If your application needs to use a large amount of data, you will be exposed to thrashing and your application could slow dramatically. Two solutions exist: either optimize your applications to use memory more efficiently, or add more physical RAM to the system.
Using a
cache is a popular way to optimize your memory usage. The idea is to store in a cache the data loaded from the disk; this cache will contains many slots, each one containing a specific piece of data, and some slots will be released if the cache size exceeds a certain value.
The performance of the cache depends on:
- The container: it could be a queue, an array, a list or maybe a custom container. The choice of one of these containers could impact your cache performance a lot.
- The max size of the cache.
- The algorithm used to free entries from the cache: When the cache reaches its maximum, you have to decide which entries to release, for example you could:
- Release the first slots loaded.
- Release the last slots loaded.
- Release the less-used slots.
Let's discover the advantages of using the cache by studying these two scenarios:
Scenario 1: The application uses a big amount of data stored in disk (Irrlicht engine)
This scenario occurs when you use a large amount of data stored in the disk, and when you load this data into the memory, your application becomes slow. When you search for the cause, you discover that your application consumes a lot of memory. You decide to free the data as soon as you finish using it, but the application is still slow, and this time it's due to thrashing. Indeed you need many times to reload the data released.
Let's take a look inside the
Irrlicht engine using
CppDepend and discover some facts about the cache used.
The Irrlicht Engine is an open-source high performance realtime 3D engine written in C++. And as every game engine it manages mesh classes.
A mesh is a collection of polygons.
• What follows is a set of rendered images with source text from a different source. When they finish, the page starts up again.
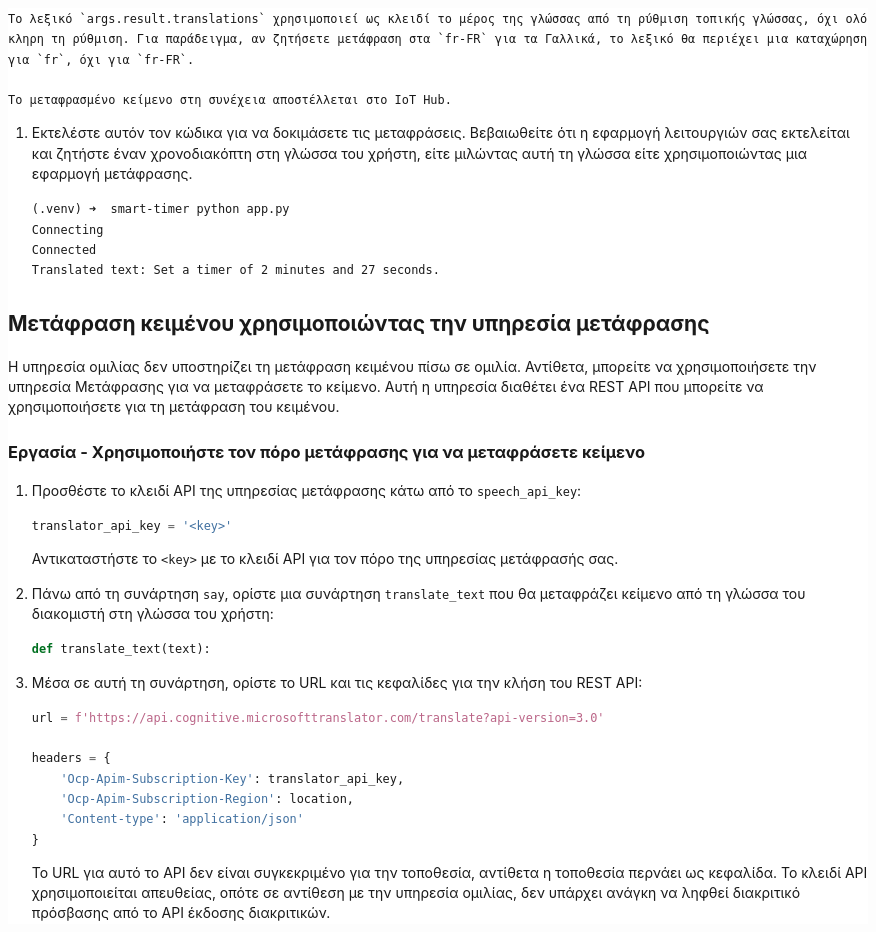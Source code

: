     Το λεξικό `args.result.translations` χρησιμοποιεί ως κλειδί το μέρος της γλώσσας από τη ρύθμιση τοπικής γλώσσας, όχι ολόκληρη τη ρύθμιση. Για παράδειγμα, αν ζητήσετε μετάφραση στα `fr-FR` για τα Γαλλικά, το λεξικό θα περιέχει μια καταχώρηση για `fr`, όχι για `fr-FR`.

    Το μεταφρασμένο κείμενο στη συνέχεια αποστέλλεται στο IoT Hub.

1. Εκτελέστε αυτόν τον κώδικα για να δοκιμάσετε τις μεταφράσεις. Βεβαιωθείτε ότι η εφαρμογή λειτουργιών σας εκτελείται και ζητήστε έναν χρονοδιακόπτη στη γλώσσα του χρήστη, είτε μιλώντας αυτή τη γλώσσα είτε χρησιμοποιώντας μια εφαρμογή μετάφρασης.

    ```output
    (.venv) ➜  smart-timer python app.py
    Connecting
    Connected
    Translated text: Set a timer of 2 minutes and 27 seconds.
    ```

## Μετάφραση κειμένου χρησιμοποιώντας την υπηρεσία μετάφρασης

Η υπηρεσία ομιλίας δεν υποστηρίζει τη μετάφραση κειμένου πίσω σε ομιλία. Αντίθετα, μπορείτε να χρησιμοποιήσετε την υπηρεσία Μετάφρασης για να μεταφράσετε το κείμενο. Αυτή η υπηρεσία διαθέτει ένα REST API που μπορείτε να χρησιμοποιήσετε για τη μετάφραση του κειμένου.

### Εργασία - Χρησιμοποιήστε τον πόρο μετάφρασης για να μεταφράσετε κείμενο

1. Προσθέστε το κλειδί API της υπηρεσίας μετάφρασης κάτω από το `speech_api_key`:

    ```python
    translator_api_key = '<key>'
    ```

    Αντικαταστήστε το `<key>` με το κλειδί API για τον πόρο της υπηρεσίας μετάφρασής σας.

1. Πάνω από τη συνάρτηση `say`, ορίστε μια συνάρτηση `translate_text` που θα μεταφράζει κείμενο από τη γλώσσα του διακομιστή στη γλώσσα του χρήστη:

    ```python
    def translate_text(text):
    ```

1. Μέσα σε αυτή τη συνάρτηση, ορίστε το URL και τις κεφαλίδες για την κλήση του REST API:

    ```python
    url = f'https://api.cognitive.microsofttranslator.com/translate?api-version=3.0'

    headers = {
        'Ocp-Apim-Subscription-Key': translator_api_key,
        'Ocp-Apim-Subscription-Region': location,
        'Content-type': 'application/json'
    }
    ```

    Το URL για αυτό το API δεν είναι συγκεκριμένο για την τοποθεσία, αντίθετα η τοποθεσία περνάει ως κεφαλίδα. Το κλειδί API χρησιμοποιείται απευθείας, οπότε σε αντίθεση με την υπηρεσία ομιλίας, δεν υπάρχει ανάγκη να ληφθεί διακριτικό πρόσβασης από το API έκδοσης διακριτικών.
Each polygon is stored in memory as an ordered list of 3D points. In order to create a 3D cube mesh we would need to specify the eight corner points of the cube in 3D space. Each polygon could then be defined using four of eight points.
Meshes are stored in disk, and they must be loaded into memory to work with. Irrlicht provides the
IMeshCache interface to define the cache contract, and the
CMeshCache implement it.
This interface provides many useful methods to deal with the cache, and to discover which container is used let's search for methods invoked by the
AddMesh method:
Irrlicht use the templated custom container
irr::core::array, this container is designed to be performent to store and search for meshs by index and name.
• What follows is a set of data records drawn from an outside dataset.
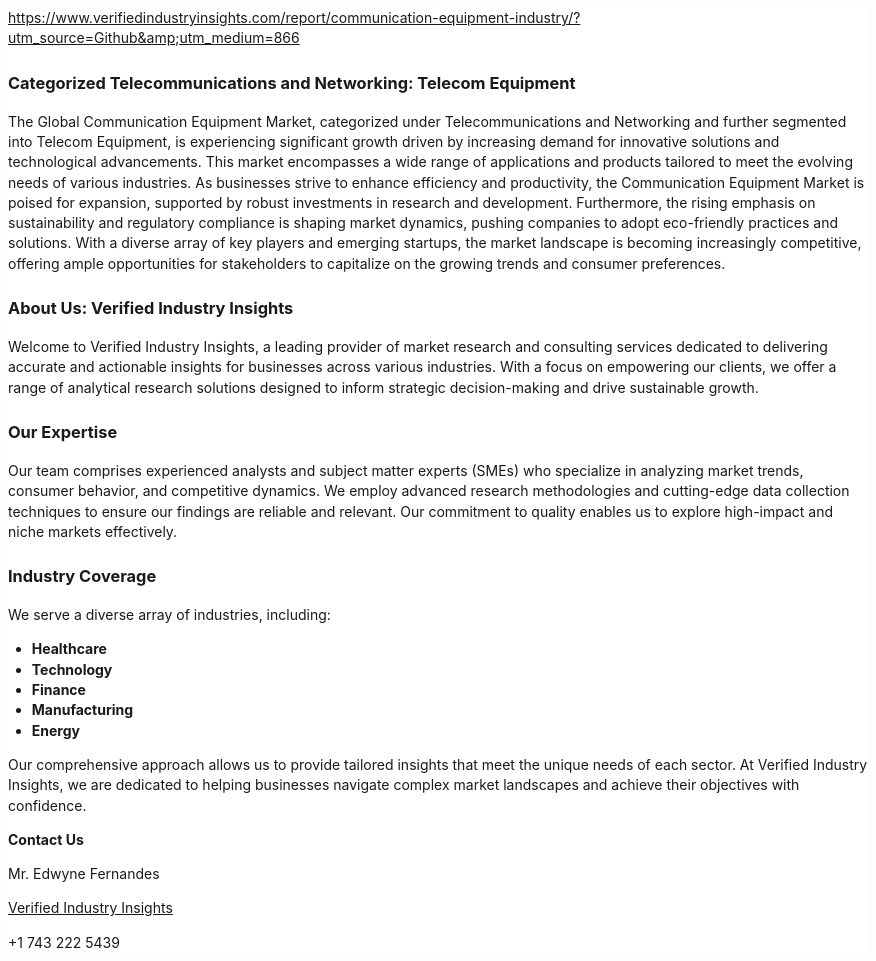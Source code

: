 </strong><a href="https://www.verifiedindustryinsights.com/report/communication-equipment-industry/?utm_source=Github&amp;utm_medium=866">https://www.verifiedindustryinsights.com/report/communication-equipment-industry/?utm_source=Github&amp;utm_medium=866</a>&nbsp;</p><h3>Categorized Telecommunications and Networking: Telecom Equipment </h3><p>The Global Communication Equipment Market, categorized under Telecommunications and Networking and further segmented into Telecom Equipment, is experiencing significant growth driven by increasing demand for innovative solutions and technological advancements. This market encompasses a wide range of applications and products tailored to meet the evolving needs of various industries. As businesses strive to enhance efficiency and productivity, the Communication Equipment Market is poised for expansion, supported by robust investments in research and development. Furthermore, the rising emphasis on sustainability and regulatory compliance is shaping market dynamics, pushing companies to adopt eco-friendly practices and solutions. With a diverse array of key players and emerging startups, the market landscape is becoming increasingly competitive, offering ample opportunities for stakeholders to capitalize on the growing trends and consumer preferences.</p><h3>About Us: Verified Industry Insights</h3><p>Welcome to Verified Industry Insights, a leading provider of market research and consulting services dedicated to delivering accurate and actionable insights for businesses across various industries. With a focus on empowering our clients, we offer a range of analytical research solutions designed to inform strategic decision-making and drive sustainable growth.</p><h3>Our Expertise</h3><p>Our team comprises experienced analysts and subject matter experts (SMEs) who specialize in analyzing market trends, consumer behavior, and competitive dynamics. We employ advanced research methodologies and cutting-edge data collection techniques to ensure our findings are reliable and relevant. Our commitment to quality enables us to explore high-impact and niche markets effectively.</p><h3>Industry Coverage</h3><p>We serve a diverse array of industries, including:</p><ul><li><strong>Healthcare</strong></li><li><strong>Technology</strong></li><li><strong>Finance</strong></li><li><strong>Manufacturing</strong></li><li><strong>Energy</strong></li></ul><p>Our comprehensive approach allows us to provide tailored insights that meet the unique needs of each sector. At Verified Industry Insights, we are dedicated to helping businesses navigate complex market landscapes and achieve their objectives with confidence.</p><p><strong>Contact Us</strong></p><p>Mr. Edwyne Fernandes</p><p><a href="https://www.verifiedindustryinsights.com/">Verified Industry Insights</a></p><p>+1 743 222 5439</p>
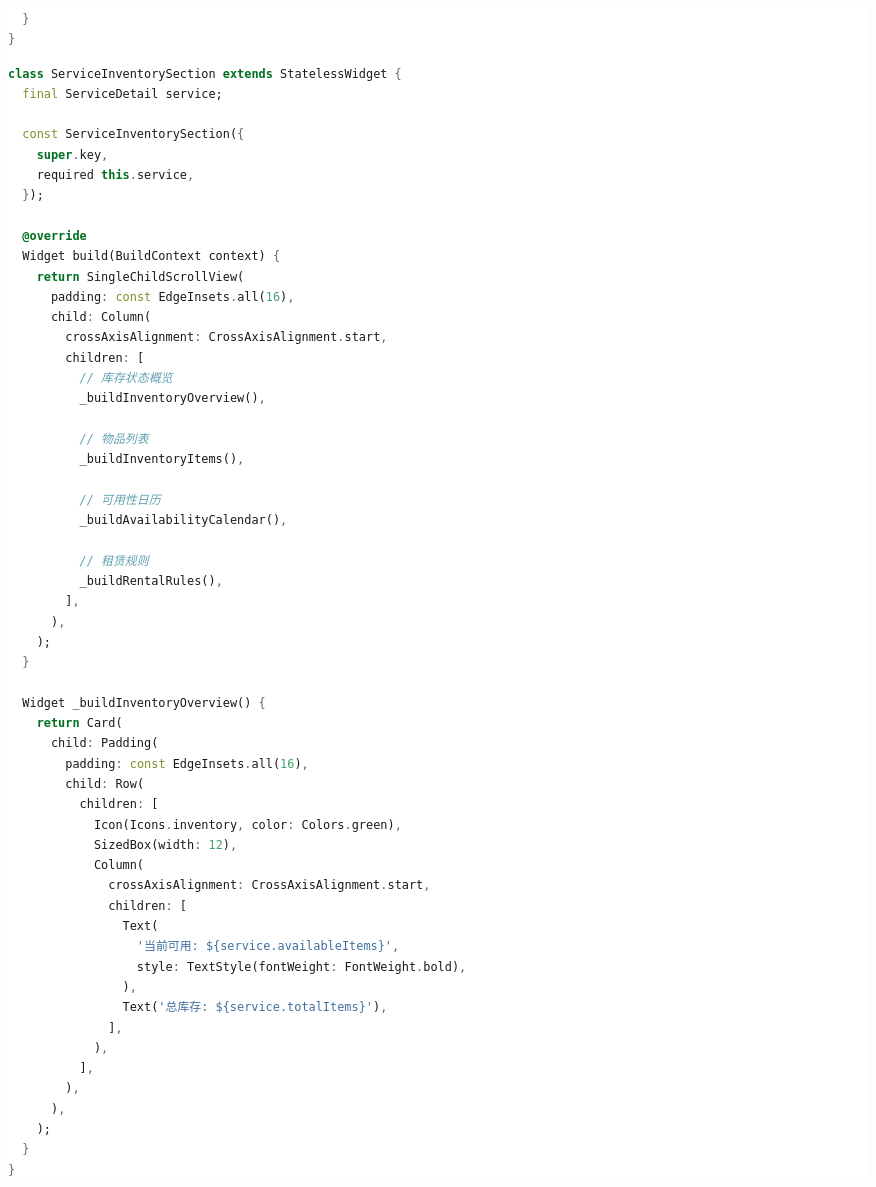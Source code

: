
 ```dart
  }
}
```

```dart
class ServiceInventorySection extends StatelessWidget {
  final ServiceDetail service;

  const ServiceInventorySection({
    super.key,
    required this.service,
  });

  @override
  Widget build(BuildContext context) {
    return SingleChildScrollView(
      padding: const EdgeInsets.all(16),
      child: Column(
        crossAxisAlignment: CrossAxisAlignment.start,
        children: [
          // 库存状态概览
          _buildInventoryOverview(),
          
          // 物品列表
          _buildInventoryItems(),
          
          // 可用性日历
          _buildAvailabilityCalendar(),
          
          // 租赁规则
          _buildRentalRules(),
        ],
      ),
    );
  }

  Widget _buildInventoryOverview() {
    return Card(
      child: Padding(
        padding: const EdgeInsets.all(16),
        child: Row(
          children: [
            Icon(Icons.inventory, color: Colors.green),
            SizedBox(width: 12),
            Column(
              crossAxisAlignment: CrossAxisAlignment.start,
              children: [
                Text(
                  '当前可用: ${service.availableItems}',
                  style: TextStyle(fontWeight: FontWeight.bold),
                ),
                Text('总库存: ${service.totalItems}'),
              ],
            ),
          ],
        ),
      ),
    );
  }
}
```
Here are for example the methods invoked by
getMeshByName
The cache use the
binary search algorithm, to improve the performence of the cache when searching mesh by name.
What about the algorithm used to free meshes?
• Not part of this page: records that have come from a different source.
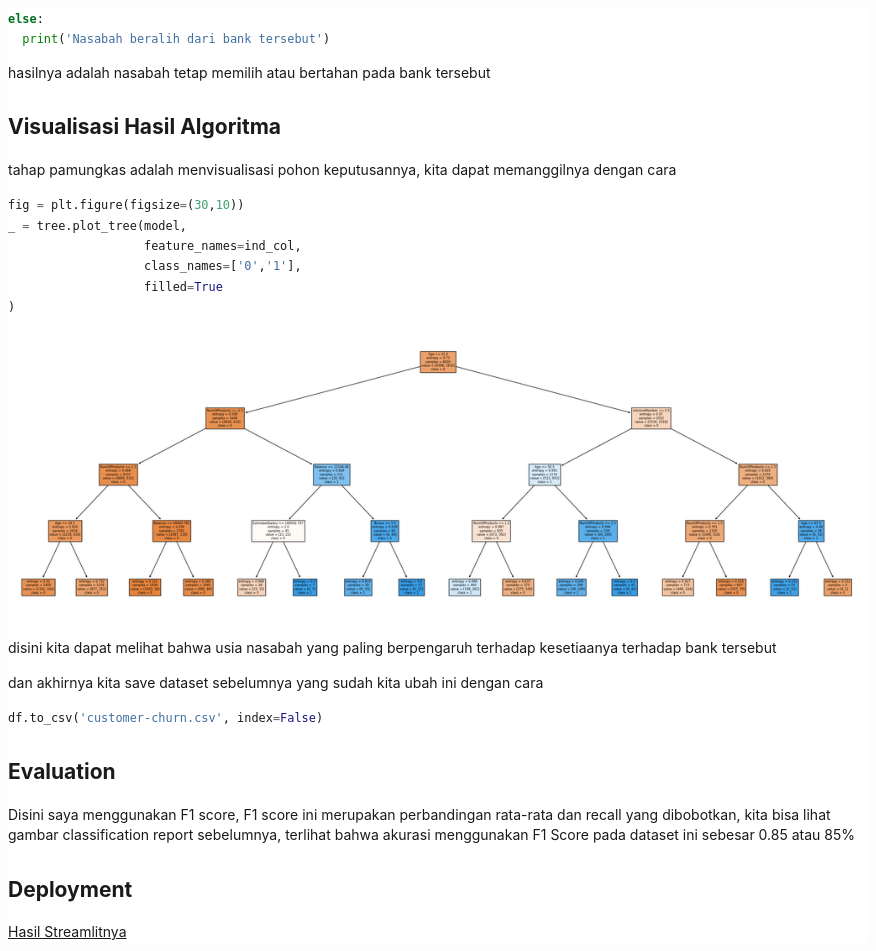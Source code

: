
 ``` python
else:
  print('Nasabah beralih dari bank tersebut')
```
hasilnya adalah nasabah tetap memilih atau bertahan pada bank tersebut
## Visualisasi Hasil Algoritma
tahap pamungkas adalah menvisualisasi pohon keputusannya, kita dapat memanggilnya dengan cara
```python
fig = plt.figure(figsize=(30,10))
_ = tree.plot_tree(model,
                   feature_names=ind_col,
                   class_names=['0','1'],
                   filled=True
)
```

![Alt text](image-11.png)

disini kita dapat melihat bahwa usia nasabah yang paling berpengaruh terhadap kesetiaanya terhadap bank tersebut 

dan akhirnya kita save dataset sebelumnya yang sudah kita ubah ini dengan cara
```python
df.to_csv('customer-churn.csv', index=False)
```
## Evaluation 
Disini saya menggunakan F1 score, F1 score ini merupakan perbandingan rata-rata dan recall yang dibobotkan, kita bisa lihat gambar classification report sebelumnya, terlihat bahwa akurasi menggunakan F1 Score pada dataset ini sebesar 0.85 atau 85%
## Deployment
[Hasil Streamlitnya](https://app-churn-bank-customer-satriais.streamlit.app/)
No algorithm is provided from Irrelicht engine to release the cache, indeed it depends on the game logic using the engine, and it's the reponsibility of the Irrlicht user to decide when to free a mesh.
Scenario 2: The application uses a big ammount of calculated data in memory (Doxygen)
In this case the data used is not stored in the disk, but it's calculated after some process treatments.
Let's take as example the
Doxygen tool, which is a useful tool for generating documentation from annotated C++ sources.
Doxygen take as entry source files to parse, and after a lexical analysis, many datas are extracted from these files to be stored in the memory to treat them and generate the documentation.
If you parse a big project, the data extracted from the sources become very big, and it would consume a lot of memory, and to resolve this issue Doxygen uses a cache to store these data.
Doxygen gets the cache max size from the configuration file:
int cacheSize = Config_getInt("SYMBOL_CACHE_SIZE");
It's a good idea to let this parameter be configurable, so you can increase the cache if you have a machine with a big physical memory size to increase the cache performence. However for the newer Doxygen releases this parameter is removed from the config file, and a default value is used.
And here's the container used by Doxygen:
Doxygen::symbolCache = new ObjCache(16+cacheSize); // 16 -> room for 65536 elements,
What about the algorithm to free entries from cache?
The Doxygen developers could decide the optimized algo to release the cache, it depends on how they implemented the parser; here's the code snippet from Doxygen code source responsible for releasing the cache when it reaches its maximum:
void MemberDef::makeResident() const
{
if (m_cacheHandle==-1) // not yet in cache
{
MemberDef *victim = 0;
MemberDef *that = (MemberDef*)this; // fake method constness
that->m_cacheHandle = Doxygen::symbolCache->add(that,(void **)&victim);
//printf("adding %s to cache, handle=%d\n",m_impl->name.data(),that->m_cacheHandle);
if (victim) // cache was full, victim was the least recently used item and has to go
{
victim->m_cacheHandle=-1; // invalidate cache handle
victim->saveToDisk(); // store the item on disk
}
else // cache not yet full
{
//printf("Adding %s to cache, handle=%d\n",m_impl->name.data(),m_cacheHandle);
}
if (m_storagePos!=-1) // already been written to disk
{
if (isLocked()) // locked in memory
{
assert(m_impl!=0);
that->m_flushPending=FALSE; // no need to flush anymore
}
else // not locked in memory
{
assert(m_impl==0);
loadFromDisk();
}
}
}
else // already cached, make this object the most recently used.
{
assert(m_impl!=0);
//printf("Touching symbol %s\n",m_impl->name.data());
Doxygen::symbolCache->use(m_cacheHandle);
}
}
As specified in the
makeResident method code, the least recently used item is removed if the cache is full.
Let's discover where this method is invoked:
This method is invoked for almost all
MemberDef methods, it's called each time you have to access the
MemberDef state to check if this member is loaded or not. Load it if it's not the case and remove the least recently used member from the cache.
The impact of using the cache
Using the cache could increase the performence of your application, but did the cache bring a big optimisation or just a micro optimisation and it's not worth to add it in your application?
Let's take as example the Doxygen project, I modified its code to not use the cache and I parsed some C++ projects with this modified version. And surprisingly the parsing time has much increased, sometimes from 5 min to 25 min.
Conclusion
Using the cache is a powerful technique to increase the performance if you use a large amount of data. Discovering how open-source projects implement the cache could be very useful to understand how to implement it in your applications.
Great article, but I have a question. Is'nt the use of the cache dependant on the application at hand? I would think that their are some situations where a design pattern might help with memory saving or should a design pattern be used together with some kind of cache?